В результате она, как всегда, поступила под влиянием момента, заявила мамаше, толстой и дородной мадам Бертран, что уходит и, невзирая на негодующие визгливые протесты, в тот же день покинула их дом.

Смутно она подумывала о том, чтобы приискать себе другую работу в Париже, но письмо Миллисент, прибывшее в тот самый момент, когда она натянуто прощалась с бывшими хозяевами, перевернуло все ее планы.

Ей трудно было поверить в то, что она читала:

«Дорогая Лидия!

Ты должна, как только получишь это письмо, устроить так, чтобы иметь возможность немедленно приехать домой. Ибо как ты думаешь, что случилось? Аврора написала нам, сообщила, что вышла замуж и хочет приехать домой, чтобы венчаться здесь. Нечего и говорить тебе о том, как я счастлива — я даже думать связно не могу, не только излагать свои мысли. Ведь как-никак речь идет о свадьбе, и притом она состоится вот-вот!

Аврора, бедняжка моя милая, говорит: ссориться с отчимом и оставаться в этой враждебной позиции можно себе позволить, когда живешь обычной, повседневной жизнью, но когда собираешься вступить в брак, семья становится человеку необходимой. Поэтому она просит в письме прощения за свое поведение, хотя не она одна виновата в том, что сложилось все так: с Джефри тоже бывает иной раз далеко не просто ладить.

Можешь себе представить, в какой круговорот я попала. Церемонию надо провести как можно скорее. Аврора уходит с работы — так я и не знаю, где она работала (в письме вообще не содержится никакой чисто фактической информации, если не считать ее домашнего адреса: Радлет Лейн, дом 5, NW 8), — и приезжает сюда в четверг. Я уже виделась со священником и договорилась относительно церковной церемонии. К счастью, в этом месяце свадеб очень мало, так что нам предоставляется несколько дней на выбор. Но Аврора предупреждает — никаких гостей, только члены семьи.

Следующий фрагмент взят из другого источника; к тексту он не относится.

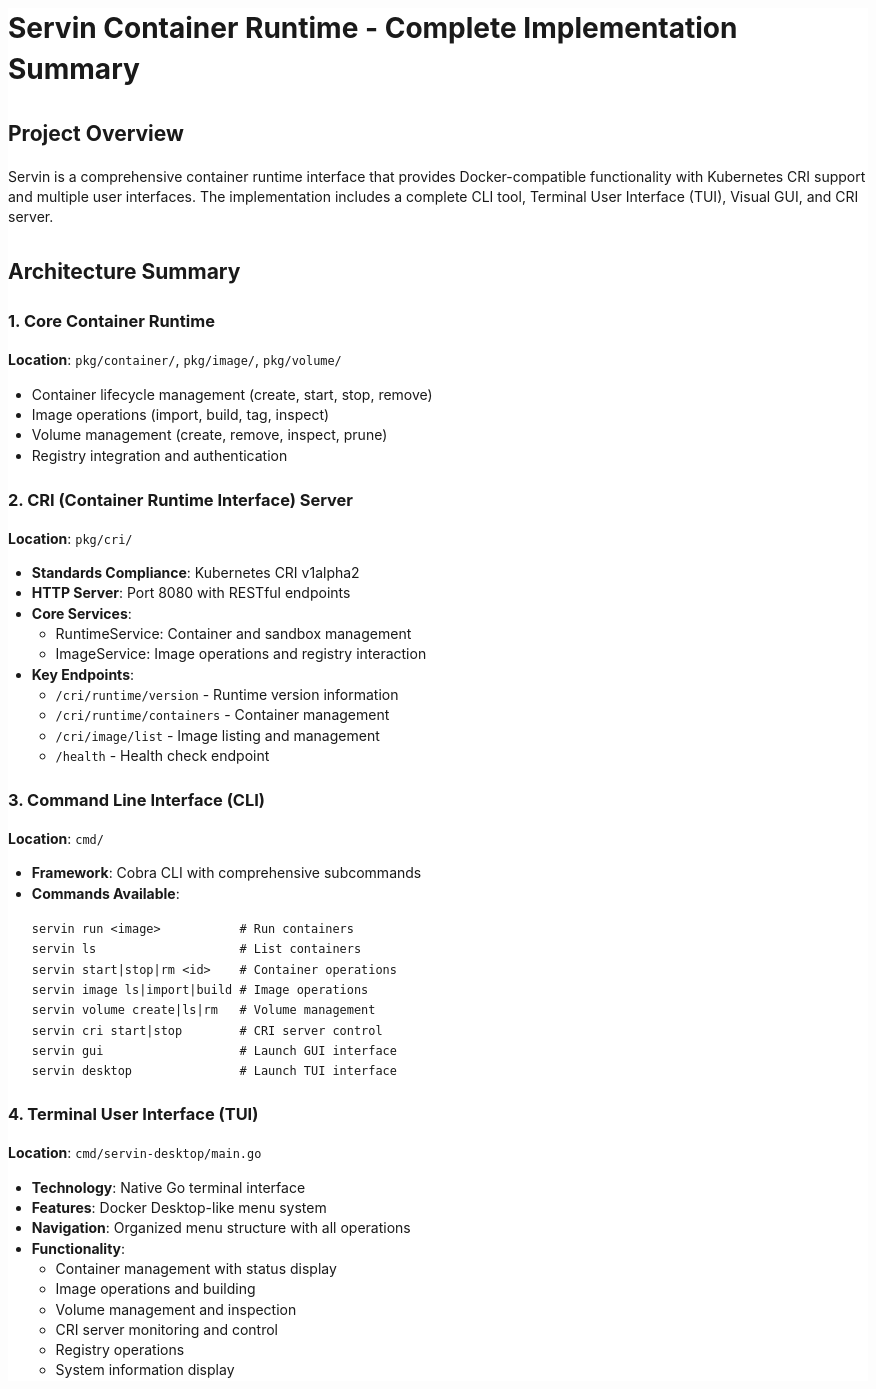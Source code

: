 # Servin Container Runtime - Complete Implementation Summary

## Project Overview

Servin is a comprehensive container runtime interface that provides Docker-compatible functionality with Kubernetes CRI support and multiple user interfaces. The implementation includes a complete CLI tool, Terminal User Interface (TUI), Visual GUI, and CRI server.

## Architecture Summary

### 1. Core Container Runtime
**Location**: `pkg/container/`, `pkg/image/`, `pkg/volume/`
- Container lifecycle management (create, start, stop, remove)
- Image operations (import, build, tag, inspect)  
- Volume management (create, remove, inspect, prune)
- Registry integration and authentication

### 2. CRI (Container Runtime Interface) Server
**Location**: `pkg/cri/`
- **Standards Compliance**: Kubernetes CRI v1alpha2
- **HTTP Server**: Port 8080 with RESTful endpoints
- **Core Services**:
  - RuntimeService: Container and sandbox management
  - ImageService: Image operations and registry interaction
- **Key Endpoints**:
  - `/cri/runtime/version` - Runtime version information
  - `/cri/runtime/containers` - Container management
  - `/cri/image/list` - Image listing and management
  - `/health` - Health check endpoint

### 3. Command Line Interface (CLI)
**Location**: `cmd/`
- **Framework**: Cobra CLI with comprehensive subcommands
- **Commands Available**:
  ```
  servin run <image>           # Run containers
  servin ls                    # List containers  
  servin start|stop|rm <id>    # Container operations
  servin image ls|import|build # Image operations
  servin volume create|ls|rm   # Volume management
  servin cri start|stop        # CRI server control
  servin gui                   # Launch GUI interface
  servin desktop               # Launch TUI interface
  ```

### 4. Terminal User Interface (TUI)
**Location**: `cmd/servin-desktop/main.go`
- **Technology**: Native Go terminal interface
- **Features**: Docker Desktop-like menu system
- **Navigation**: Organized menu structure with all operations
- **Functionality**:
  - Container management with status display
  - Image operations and building
  - Volume management and inspection
  - CRI server monitoring and control
  - Registry operations
  - System information display

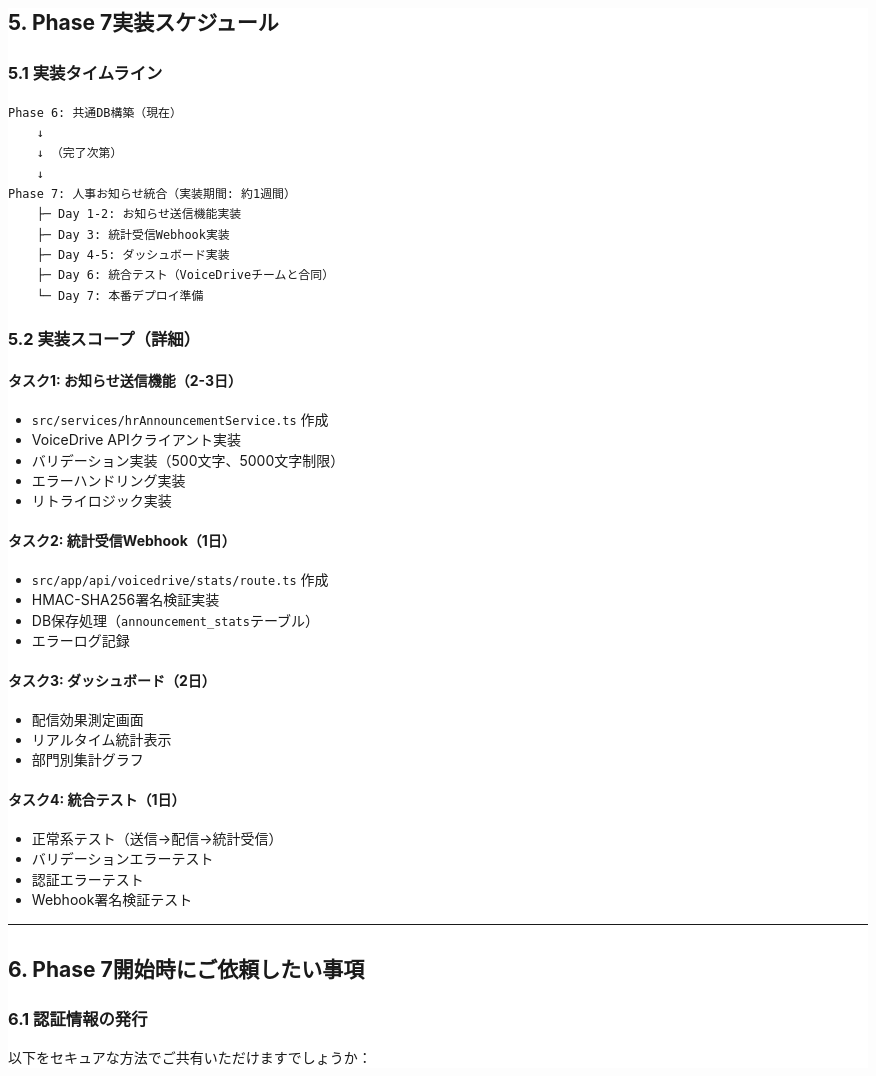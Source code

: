 
## 5. Phase 7実装スケジュール

### 5.1 実装タイムライン

```
Phase 6: 共通DB構築（現在）
    ↓
    ↓ （完了次第）
    ↓
Phase 7: 人事お知らせ統合（実装期間: 約1週間）
    ├─ Day 1-2: お知らせ送信機能実装
    ├─ Day 3: 統計受信Webhook実装
    ├─ Day 4-5: ダッシュボード実装
    ├─ Day 6: 統合テスト（VoiceDriveチームと合同）
    └─ Day 7: 本番デプロイ準備
```

### 5.2 実装スコープ（詳細）

#### **タスク1: お知らせ送信機能（2-3日）**
- `src/services/hrAnnouncementService.ts` 作成
- VoiceDrive APIクライアント実装
- バリデーション実装（500文字、5000文字制限）
- エラーハンドリング実装
- リトライロジック実装

#### **タスク2: 統計受信Webhook（1日）**
- `src/app/api/voicedrive/stats/route.ts` 作成
- HMAC-SHA256署名検証実装
- DB保存処理（`announcement_stats`テーブル）
- エラーログ記録

#### **タスク3: ダッシュボード（2日）**
- 配信効果測定画面
- リアルタイム統計表示
- 部門別集計グラフ

#### **タスク4: 統合テスト（1日）**
- 正常系テスト（送信→配信→統計受信）
- バリデーションエラーテスト
- 認証エラーテスト
- Webhook署名検証テスト

---

## 6. Phase 7開始時にご依頼したい事項

### 6.1 認証情報の発行

以下をセキュアな方法でご共有いただけますでしょうか：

Так что, Лидия, дорогая, ты должна приехать домой немедленно. Если французское семейство, у которого ты работаешь, не даст тебе кратковременный отпуск, откажись от места. Ты без труда найдешь другое, и потом: почему обязательно надо, чтобы это было в Париже?

Я привожу в порядок комнату Авроры, освежаю там все, стараюсь сделать ее как можно уютнее. Твой папа вне себя — иначе просто не знаю, как назвать его состояние. Бедняжка — у него комплекс вины из-за того, что он не смог в свое время поладить с Авророй. Как будто кто другой на его месте мог бы! У нее и в самом деле бывают периоды невыносимо скверного настроения, а кроме того, она всегда была страшно возмущена тем, что я вышла замуж за твоего отца.

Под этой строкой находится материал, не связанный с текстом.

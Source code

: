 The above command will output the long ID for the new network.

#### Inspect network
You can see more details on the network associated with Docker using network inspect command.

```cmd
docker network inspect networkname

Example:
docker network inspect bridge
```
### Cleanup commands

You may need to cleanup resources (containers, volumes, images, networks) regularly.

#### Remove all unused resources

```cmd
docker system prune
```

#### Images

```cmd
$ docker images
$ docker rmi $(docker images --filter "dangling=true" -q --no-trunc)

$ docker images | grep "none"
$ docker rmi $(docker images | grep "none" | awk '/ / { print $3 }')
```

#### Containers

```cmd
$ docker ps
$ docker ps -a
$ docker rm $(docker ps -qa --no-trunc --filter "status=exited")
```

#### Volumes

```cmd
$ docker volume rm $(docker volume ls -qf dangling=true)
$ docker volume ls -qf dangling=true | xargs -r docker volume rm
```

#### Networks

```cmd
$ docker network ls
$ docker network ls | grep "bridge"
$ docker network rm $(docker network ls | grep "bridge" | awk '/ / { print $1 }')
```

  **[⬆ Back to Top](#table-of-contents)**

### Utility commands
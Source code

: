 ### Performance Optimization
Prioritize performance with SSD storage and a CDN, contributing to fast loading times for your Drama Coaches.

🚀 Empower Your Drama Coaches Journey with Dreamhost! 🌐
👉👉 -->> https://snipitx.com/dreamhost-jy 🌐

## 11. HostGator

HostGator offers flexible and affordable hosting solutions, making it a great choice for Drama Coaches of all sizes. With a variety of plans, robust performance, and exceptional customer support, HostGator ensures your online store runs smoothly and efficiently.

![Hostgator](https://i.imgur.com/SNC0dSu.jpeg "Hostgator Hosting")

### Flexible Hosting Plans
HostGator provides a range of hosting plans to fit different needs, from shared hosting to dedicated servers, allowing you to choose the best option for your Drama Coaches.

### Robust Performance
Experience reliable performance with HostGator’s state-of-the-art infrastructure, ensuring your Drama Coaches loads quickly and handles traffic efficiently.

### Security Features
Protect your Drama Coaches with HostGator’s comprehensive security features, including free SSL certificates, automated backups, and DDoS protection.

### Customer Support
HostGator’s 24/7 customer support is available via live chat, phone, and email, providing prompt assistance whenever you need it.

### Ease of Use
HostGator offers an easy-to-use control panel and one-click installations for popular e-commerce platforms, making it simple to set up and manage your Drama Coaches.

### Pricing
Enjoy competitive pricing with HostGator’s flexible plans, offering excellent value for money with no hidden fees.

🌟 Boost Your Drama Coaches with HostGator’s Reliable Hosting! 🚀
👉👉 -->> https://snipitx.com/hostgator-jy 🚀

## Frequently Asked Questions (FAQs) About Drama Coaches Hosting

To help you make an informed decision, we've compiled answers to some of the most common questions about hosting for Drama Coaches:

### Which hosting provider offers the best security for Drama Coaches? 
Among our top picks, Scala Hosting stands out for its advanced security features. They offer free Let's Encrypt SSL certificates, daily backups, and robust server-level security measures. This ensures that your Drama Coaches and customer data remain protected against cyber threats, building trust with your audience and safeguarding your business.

Но теперь, как видишь, все прощено, и мы так счастливы! Пожалуйста, приезжай немедленно. Столько дел надо переделать. Но до чего же все это изумительно хорошо, просто божественно! Ты согласна?

Крепко целую

Милиссент.

P.S. Какое же я нелепое существо! Я ведь не сообщила тебе, за кого Аврора выходит замуж. Она пишет о нем очень мало. Зовут его Филип Нэш; он только что вернулся в Англию из какой-то далекой экспедиции. Кроме того, он художник, так что жизнь у Авроры будет очень разнообразной, а это, я думаю, должно быть ей по душе. Еще раз целую. Пожалуйста, вылетай ближайшим рейсом, а если у тебя нет денег на самолет, то приезжай на пароме, хотя я уверена, что Джефри оплатил бы твой проезд, если у тебя самой денег не хватает.

М.»

В чем Миллисент, ее словоохотливой, доброй и рассеянно-забывчивой мачехе, никак не откажешь — это в умении болтать на бумаге. При этом ее письменные пассажи можно было истолковывать самым различным образом — точно так же, как и ее оживленную путаную речь. Миляга она, но иной раз может вывести из себя, так что не приходится особенно удивляться тому, что Аврора, сдержанная и необщительная, начала в конце концов находить общество родной матери почти столь же несносным, как и общество новообретенного пуритански-чопорного и непреклонного отчима.